=== Dataset records ===
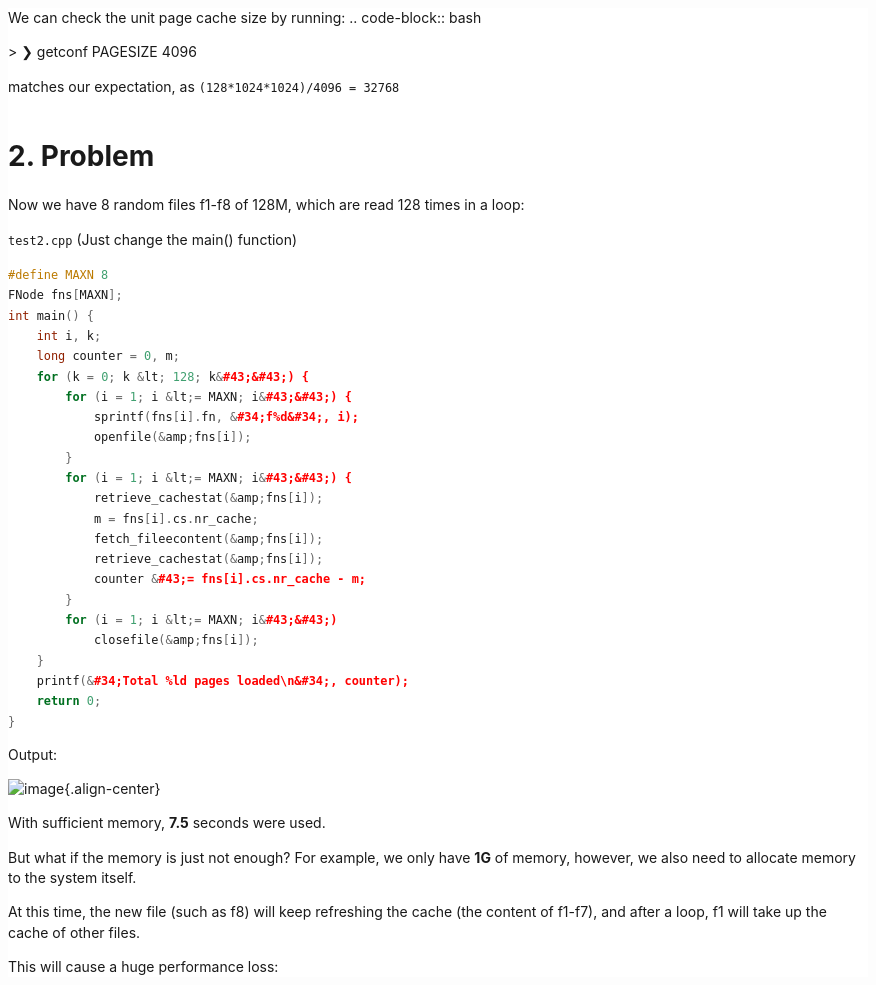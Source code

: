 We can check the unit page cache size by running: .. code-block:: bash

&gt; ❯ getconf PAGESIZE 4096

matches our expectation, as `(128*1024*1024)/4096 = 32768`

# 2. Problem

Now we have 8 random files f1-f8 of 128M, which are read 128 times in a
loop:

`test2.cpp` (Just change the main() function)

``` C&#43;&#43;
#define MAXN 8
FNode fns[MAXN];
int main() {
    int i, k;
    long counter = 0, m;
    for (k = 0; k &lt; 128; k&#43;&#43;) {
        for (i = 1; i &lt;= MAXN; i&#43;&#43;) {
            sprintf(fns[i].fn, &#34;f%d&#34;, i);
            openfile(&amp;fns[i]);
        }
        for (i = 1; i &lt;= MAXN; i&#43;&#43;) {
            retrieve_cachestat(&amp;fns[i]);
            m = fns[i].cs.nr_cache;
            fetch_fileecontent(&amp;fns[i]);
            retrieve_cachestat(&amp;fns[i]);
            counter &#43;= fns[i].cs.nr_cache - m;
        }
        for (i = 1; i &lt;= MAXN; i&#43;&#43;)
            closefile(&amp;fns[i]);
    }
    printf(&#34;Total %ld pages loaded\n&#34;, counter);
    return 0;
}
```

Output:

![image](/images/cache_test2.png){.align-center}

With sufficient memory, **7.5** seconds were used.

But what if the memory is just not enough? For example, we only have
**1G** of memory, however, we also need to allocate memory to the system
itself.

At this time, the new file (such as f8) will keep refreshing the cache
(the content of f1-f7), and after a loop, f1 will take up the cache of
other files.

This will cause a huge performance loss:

=== Task objective ===
Please, from the material above, copy only the lines from the line with "But what if" up to and including the line with "other files.", exactly as written.

=== Task response ===
But what if the memory is just not enough? For example, we only have
**1G** of memory, however, we also need to allocate memory to the system
itself.

At this time, the new file (such as f8) will keep refreshing the cache
(the content of f1-f7), and after a loop, f1 will take up the cache of
other files.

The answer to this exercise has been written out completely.